Manas Chaudhuri is an Indian journalist and the former editor of Shillong Times, an English-language daily published from the Meghalayan capital of Shillong. He won as a legislator to the Shillong Assembly twice from Mawprem constituency as an independent candidate.
. He is a former cabinet minister of the State and served Shillong Times as its Editor from 1978 to 2008, when he resigned from the post for Patricia Mukhim to take over. The Government of India awarded him the fourth highest civilian honour of the Padma Shri, in 2005, for his contributions to Indian journalism. He is the founder of the Ardhendu Chaudhuri Charitable Trust.

Sri Manas Chaudhuri is former editor of The Shillong Times since 1978, for 30 years he has almost single-handedly brought it up as Meghalaya's premier English Daily. He has earned respect in the field of journalism in the Northeast in general and Meghalaya in particular, on one hand, for his courageous exposes of corruption in high places and, on the other, for his fiercely independent, but liberal, editorial policy.

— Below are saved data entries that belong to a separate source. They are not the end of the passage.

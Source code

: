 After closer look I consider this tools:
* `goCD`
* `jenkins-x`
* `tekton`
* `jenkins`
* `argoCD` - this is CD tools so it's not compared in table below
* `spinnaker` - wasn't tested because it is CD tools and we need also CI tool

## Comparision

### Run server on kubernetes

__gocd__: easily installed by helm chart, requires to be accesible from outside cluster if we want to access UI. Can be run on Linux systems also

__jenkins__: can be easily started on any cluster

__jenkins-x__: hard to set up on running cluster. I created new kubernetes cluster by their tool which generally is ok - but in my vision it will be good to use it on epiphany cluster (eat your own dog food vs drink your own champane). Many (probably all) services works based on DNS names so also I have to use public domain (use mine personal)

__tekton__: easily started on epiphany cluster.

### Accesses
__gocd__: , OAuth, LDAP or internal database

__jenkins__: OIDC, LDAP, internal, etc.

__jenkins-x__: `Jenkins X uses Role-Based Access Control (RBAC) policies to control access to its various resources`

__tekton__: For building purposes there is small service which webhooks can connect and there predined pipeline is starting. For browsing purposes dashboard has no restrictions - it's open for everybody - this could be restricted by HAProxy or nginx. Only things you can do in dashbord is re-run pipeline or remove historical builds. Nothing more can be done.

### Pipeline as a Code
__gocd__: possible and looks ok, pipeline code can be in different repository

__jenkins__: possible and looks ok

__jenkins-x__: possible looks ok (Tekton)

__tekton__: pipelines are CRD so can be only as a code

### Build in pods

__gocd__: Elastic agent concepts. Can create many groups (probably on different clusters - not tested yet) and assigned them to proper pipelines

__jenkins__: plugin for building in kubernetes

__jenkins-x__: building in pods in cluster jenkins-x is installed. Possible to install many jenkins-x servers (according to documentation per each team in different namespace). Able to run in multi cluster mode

Sri Chaudhuri is the founding President of the Shillong Press Club and Past President of Meghalaya Editors' & Publishers' Association. He is a Member of the Selection Committee of the Media Exchange Programme of the National Foundation for India, New Delhi.

He is associated with a host of educational and cultural institutions of Shillong. He has been the Honorary Secretary of the Rilbong PN Chaudhuri Secondary School, Shillong uninterruptedly for 40 years (which is a record of sorts) and helped the school grow almost from a scratch to a position of respectability. He is the President of the Governing Body of the Lady Keane Girls' Higher Secondary School. Sri Chaudhuri is a Trustee of Sri Aurobindo Institute of Indian Culture. He is the President of the Rilbong Sports & Cultural Club, one of the most active youth organisations of Meghalaya engaged in multi-dimensional social, cultural and sports activities. Sri Chaudhuri is a Past District Governor of Rotary International District 3240 and a Past Master of the Freemasons' Lodge. In 1998 he led Rotary International's Group Study Exchange Team from District 3240 to Ohio, USA. He also led a Rotary Friendship Mission to Bangladesh in 1996.

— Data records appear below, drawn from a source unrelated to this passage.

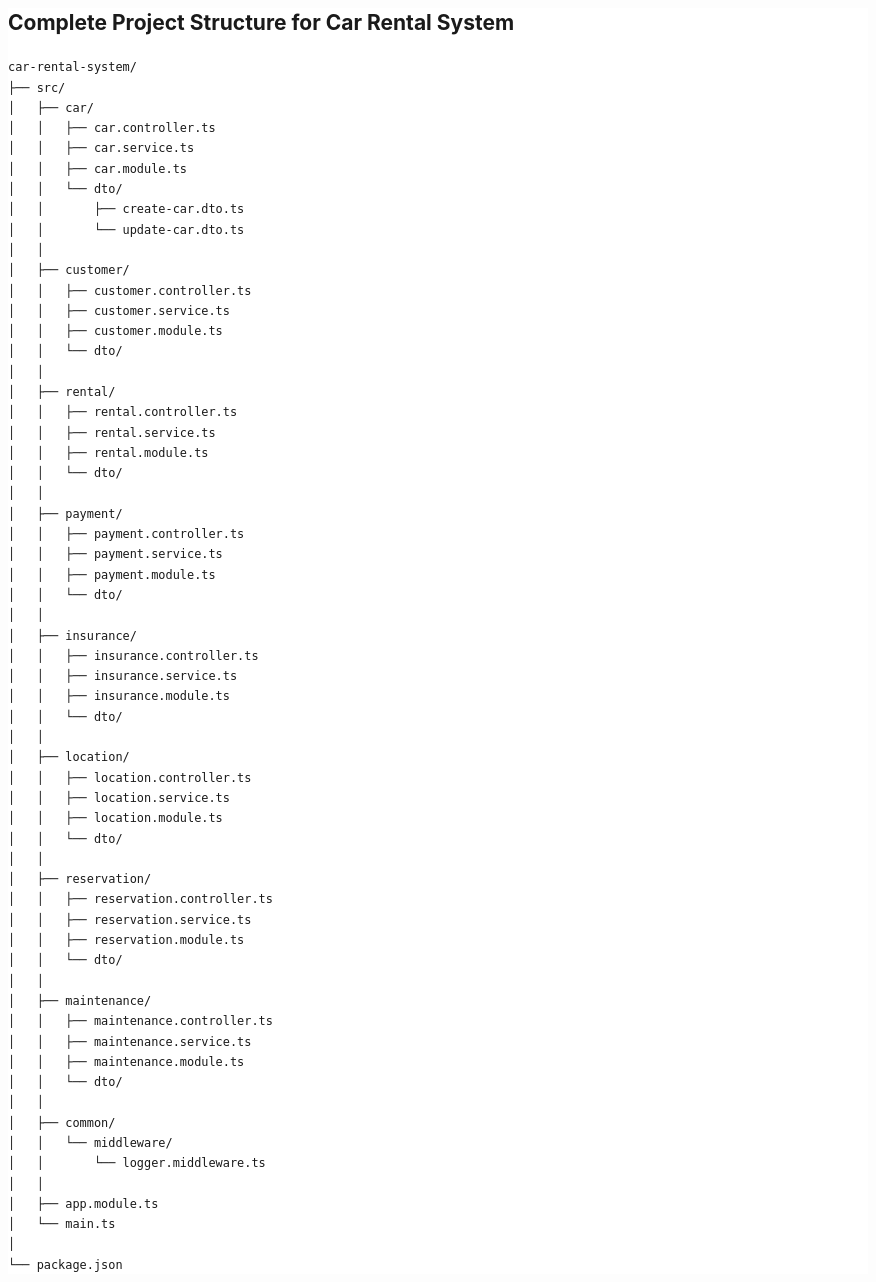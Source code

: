 
## Complete Project Structure for Car Rental System

```
car-rental-system/
├── src/
│   ├── car/
│   │   ├── car.controller.ts
│   │   ├── car.service.ts
│   │   ├── car.module.ts
│   │   └── dto/
│   │       ├── create-car.dto.ts
│   │       └── update-car.dto.ts
│   │
│   ├── customer/
│   │   ├── customer.controller.ts
│   │   ├── customer.service.ts
│   │   ├── customer.module.ts
│   │   └── dto/
│   │
│   ├── rental/
│   │   ├── rental.controller.ts
│   │   ├── rental.service.ts
│   │   ├── rental.module.ts
│   │   └── dto/
│   │
│   ├── payment/
│   │   ├── payment.controller.ts
│   │   ├── payment.service.ts
│   │   ├── payment.module.ts
│   │   └── dto/
│   │
│   ├── insurance/
│   │   ├── insurance.controller.ts
│   │   ├── insurance.service.ts
│   │   ├── insurance.module.ts
│   │   └── dto/
│   │
│   ├── location/
│   │   ├── location.controller.ts
│   │   ├── location.service.ts
│   │   ├── location.module.ts
│   │   └── dto/
│   │
│   ├── reservation/
│   │   ├── reservation.controller.ts
│   │   ├── reservation.service.ts
│   │   ├── reservation.module.ts
│   │   └── dto/
│   │
│   ├── maintenance/
│   │   ├── maintenance.controller.ts
│   │   ├── maintenance.service.ts
│   │   ├── maintenance.module.ts
│   │   └── dto/
│   │
│   ├── common/
│   │   └── middleware/
│   │       └── logger.middleware.ts
│   │
│   ├── app.module.ts
│   └── main.ts
│
└── package.json
```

Sri Chaudhuri was part of the Prime Minister's Press entourage to Pakistan, Thailand, UK, Cuba, Philippines, Russia, Germany, Brazil and US with Dr. Manmohan Singh.

He is the recipient of the Padmashree Award in 2005, "Pride of Shillong" Award instituted by Geetali---a reputed cultural organisation of Shillong.

He was elected as a Member of the Meghalaya Legislative Assembly in 2005 as an independent candidate securing 52% popular votes. In 2008, he was re-elected with a thumping margin; and served as a Cabinet Minister holding portfolios like Higher & Technical Education, Information & Public Relations etc. During his tenure as Minister, he took a number of measures to reform education system of Meghalaya. Introduction of pension benefits of college teachers and lecturers, creation of girls’ hostels, construction of lavatories, libraries, and creation of music university in Shillong. It was during his tenure that Meghalaya's Education Policy was adopted and implemented. In 2013, he contested the Meghalaya Legislative Assembly elections as a candidate of the Indian National Congress (INC) from South Shillong and lost to Sanbor Shullai. He again lost the 2018 Meghalaya Legislative Assembly elections to Shullai, who this time was a BJP candidate.

With a view to maintaining transparency and probity to public life, Sri Chaudhuri provided full statement of accounts of all the money received by him as an MLA and their appropriation. This initiative was lauded by no less a person, the then Prime Minister of India, Dr. Manmohan Singh.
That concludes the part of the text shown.